### Data in this exercise:
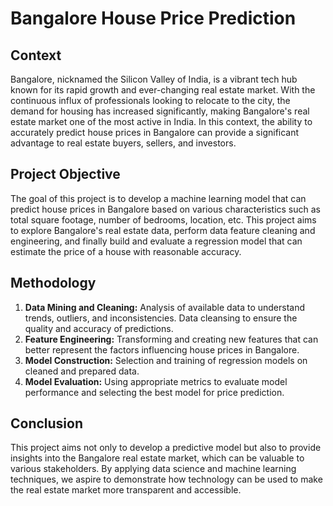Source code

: # Bangalore House Price Prediction

## Context
Bangalore, nicknamed the Silicon Valley of India, is a vibrant tech hub known for its rapid growth and ever-changing real estate market. With the continuous influx of professionals looking to relocate to the city, the demand for housing has increased significantly, making Bangalore's real estate market one of the most active in India. In this context, the ability to accurately predict house prices in Bangalore can provide a significant advantage to real estate buyers, sellers, and investors.

## Project Objective
The goal of this project is to develop a machine learning model that can predict house prices in Bangalore based on various characteristics such as total square footage, number of bedrooms, location, etc. This project aims to explore Bangalore's real estate data, perform data feature cleaning and engineering, and finally build and evaluate a regression model that can estimate the price of a house with reasonable accuracy.

## Methodology
1. **Data Mining and Cleaning:** Analysis of available data to understand trends, outliers, and inconsistencies. Data cleansing to ensure the quality and accuracy of predictions.
2. **Feature Engineering:** Transforming and creating new features that can better represent the factors influencing house prices in Bangalore.
3. **Model Construction:** Selection and training of regression models on cleaned and prepared data.
4. **Model Evaluation:** Using appropriate metrics to evaluate model performance and selecting the best model for price prediction.

## Conclusion
This project aims not only to develop a predictive model but also to provide insights into the Bangalore real estate market, which can be valuable to various stakeholders. By applying data science and machine learning techniques, we aspire to demonstrate how technology can be used to make the real estate market more transparent and accessible.
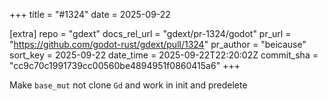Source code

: +++
title = "#1324"
date = 2025-09-22

[extra]
repo = "gdext"
docs_rel_url = "gdext/pr-1324/godot"
pr_url = "https://github.com/godot-rust/gdext/pull/1324"
pr_author = "beicause"
sort_key = 2025-09-22
date_time = 2025-09-22T22:20:02Z
commit_sha = "cc9c70c1991739cc00560be4894951f0860415a6"
+++

Make `base_mut` not clone `Gd` and work in init and predelete
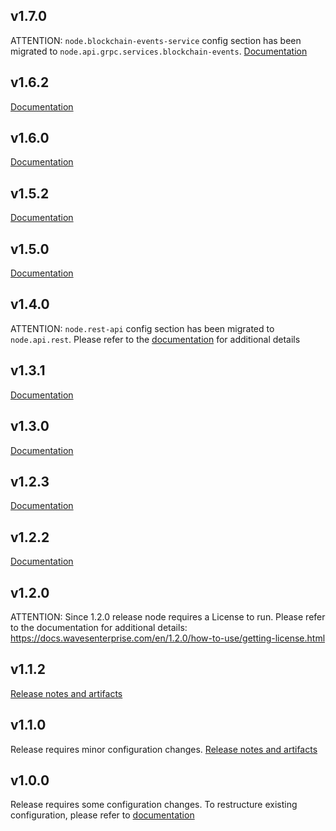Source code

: v1.7.0
------
ATTENTION: `node.blockchain-events-service` config section has been migrated to `node.api.grpc.services.blockchain-events`.
[Documentation](https://docs.wavesenterprise.com/en/1.7.0)

v1.6.2
------
[Documentation](https://docs.wavesenterprise.com/en/1.6.2)

v1.6.0
------
[Documentation](https://docs.wavesenterprise.com/en/1.6.0)


v1.5.2
------
[Documentation](https://docs.wavesenterprise.com/en/1.5.2)


v1.5.0
------
[Documentation](https://docs.wavesenterprise.com/en/1.5.0)


v1.4.0
------
ATTENTION: `node.rest-api` config section has been migrated to `node.api.rest`. Please refer to the [documentation](https://docs.wavesenterprise.com/en/latest/how-to-setup/configuration/config-changelog.html) for additional details


v1.3.1
------
[Documentation](https://docs.wavesenterprise.com/en/1.3.1)


v1.3.0
------
[Documentation](https://docs.wavesenterprise.com/en/1.3.0)


v1.2.3
------
[Documentation](https://docs.wavesenterprise.com/en/1.2.3)


v1.2.2
------
[Documentation](https://docs.wavesenterprise.com/en/1.2.2)


v1.2.0
------
ATTENTION: Since 1.2.0 release node requires a License to run. Please refer to the documentation for additional details: https://docs.wavesenterprise.com/en/1.2.0/how-to-use/getting-license.html


v1.1.2
------
[Release notes and artifacts](https://github.com/waves-enterprise/WE-releases/releases/tag/v1.1.2)


v1.1.0
------
Release requires minor configuration changes. [Release notes and artifacts](https://github.com/waves-enterprise/WE-releases/releases/tag/v1.1.0)


v1.0.0
------

Release requires some configuration changes. To restructure existing configuration, please refer to [documentation](https://docs.wavesenterprise.com/how-to-setup/configuration/config-fields.html)
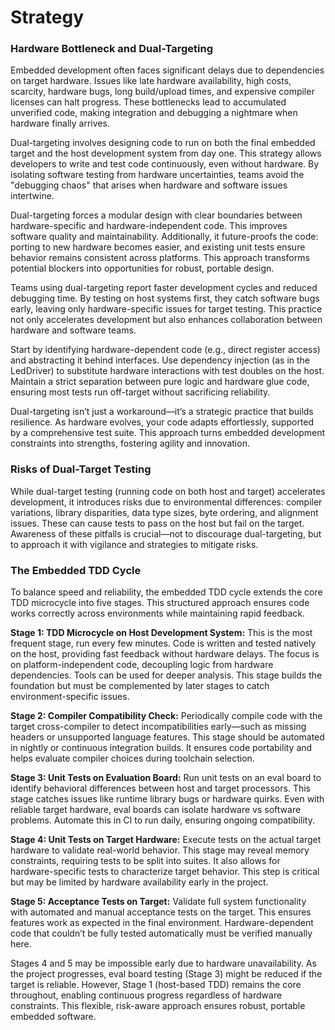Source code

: # Strategy

### Hardware Bottleneck and Dual-Targeting

Embedded development often faces significant delays due to dependencies on
target hardware. Issues like late hardware availability, high costs, scarcity,
hardware bugs, long build/upload times, and expensive compiler licenses can halt
progress. These bottlenecks lead to accumulated unverified code, making
integration and debugging a nightmare when hardware finally arrives.

Dual-targeting involves designing code to run on both the final embedded target
and the host development system from day one. This strategy allows developers to
write and test code continuously, even without hardware. By isolating software
testing from hardware uncertainties, teams avoid the "debugging chaos" that
arises when hardware and software issues intertwine.

Dual-targeting forces a modular design with clear boundaries between
hardware-specific and hardware-independent code. This improves software quality
and maintainability. Additionally, it future-proofs the code: porting to new
hardware becomes easier, and existing unit tests ensure behavior remains
consistent across platforms. This approach transforms potential blockers into
opportunities for robust, portable design.

Teams using dual-targeting report faster development cycles and reduced
debugging time. By testing on host systems first, they catch software bugs
early, leaving only hardware-specific issues for target testing. This practice
not only accelerates development but also enhances collaboration between
hardware and software teams.

Start by identifying hardware-dependent code (e.g., direct register access) and
abstracting it behind interfaces. Use dependency injection (as in the LedDriver)
to substitute hardware interactions with test doubles on the host. Maintain a
strict separation between pure logic and hardware glue code, ensuring most tests
run off-target without sacrificing reliability.

Dual-targeting isn’t just a workaround—it’s a strategic practice that builds
resilience. As hardware evolves, your code adapts effortlessly, supported by a
comprehensive test suite. This approach turns embedded development constraints
into strengths, fostering agility and innovation.

### Risks of Dual-Target Testing

While dual-target testing (running code on both host and target) accelerates
development, it introduces risks due to environmental differences: compiler
variations, library disparities, data type sizes, byte ordering, and alignment
issues. These can cause tests to pass on the host but fail on the target.
Awareness of these pitfalls is crucial—not to discourage dual-targeting, but to
approach it with vigilance and strategies to mitigate risks.

### The Embedded TDD Cycle

To balance speed and reliability, the embedded TDD cycle extends the core TDD
microcycle into five stages. This structured approach ensures code works
correctly across environments while maintaining rapid feedback.

**Stage 1: TDD Microcycle on Host Development System:**
This is the most frequent stage, run every few minutes. Code is written and
tested natively on the host, providing fast feedback without hardware delays.
The focus is on platform-independent code, decoupling logic from hardware
dependencies. Tools can be used for deeper analysis. This stage builds the
foundation but must be complemented by later stages to catch
environment-specific issues.

**Stage 2: Compiler Compatibility Check:**
Periodically compile code with the target cross-compiler to detect
incompatibilities early—such as missing headers or unsupported language
features. This stage should be automated in nightly or continuous integration
builds. It ensures code portability and helps evaluate compiler choices during
toolchain selection.

**Stage 3: Unit Tests on Evaluation Board:**
Run unit tests on an eval board to identify behavioral differences between host
and target processors. This stage catches issues like runtime library bugs or
hardware quirks. Even with reliable target hardware, eval boards can isolate
hardware vs software problems. Automate this in CI to run daily, ensuring
ongoing compatibility.

**Stage 4: Unit Tests on Target Hardware:**
Execute tests on the actual target hardware to validate real-world behavior.
This stage may reveal memory constraints, requiring tests to be split into
suites. It also allows for hardware-specific tests to characterize target
behavior. This step is critical but may be limited by hardware availability
early in the project.

**Stage 5: Acceptance Tests on Target:**
Validate full system functionality with automated and manual acceptance tests on the target. This ensures features work as expected in the final environment. Hardware-dependent code that couldn’t be fully tested automatically must be verified manually here.

Stages 4 and 5 may be impossible early due to hardware unavailability. As the
project progresses, eval board testing (Stage 3) might be reduced if the target
is reliable. However, Stage 1 (host-based TDD) remains the core throughout,
enabling continuous progress regardless of hardware constraints. This flexible,
risk-aware approach ensures robust, portable embedded software.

### Exercise:
Where the listing above reaches the line that contains "### Risks of Dual-Target Testing", start retyping, and finish with the line that contains "tested natively on"; reproduce those lines exactly and no others.

### Response to this task:
### Risks of Dual-Target Testing

While dual-target testing (running code on both host and target) accelerates
development, it introduces risks due to environmental differences: compiler
variations, library disparities, data type sizes, byte ordering, and alignment
issues. These can cause tests to pass on the host but fail on the target.
Awareness of these pitfalls is crucial—not to discourage dual-targeting, but to
approach it with vigilance and strategies to mitigate risks.

### The Embedded TDD Cycle

To balance speed and reliability, the embedded TDD cycle extends the core TDD
microcycle into five stages. This structured approach ensures code works
correctly across environments while maintaining rapid feedback.

**Stage 1: TDD Microcycle on Host Development System:**
This is the most frequent stage, run every few minutes. Code is written and
tested natively on the host, providing fast feedback without hardware delays.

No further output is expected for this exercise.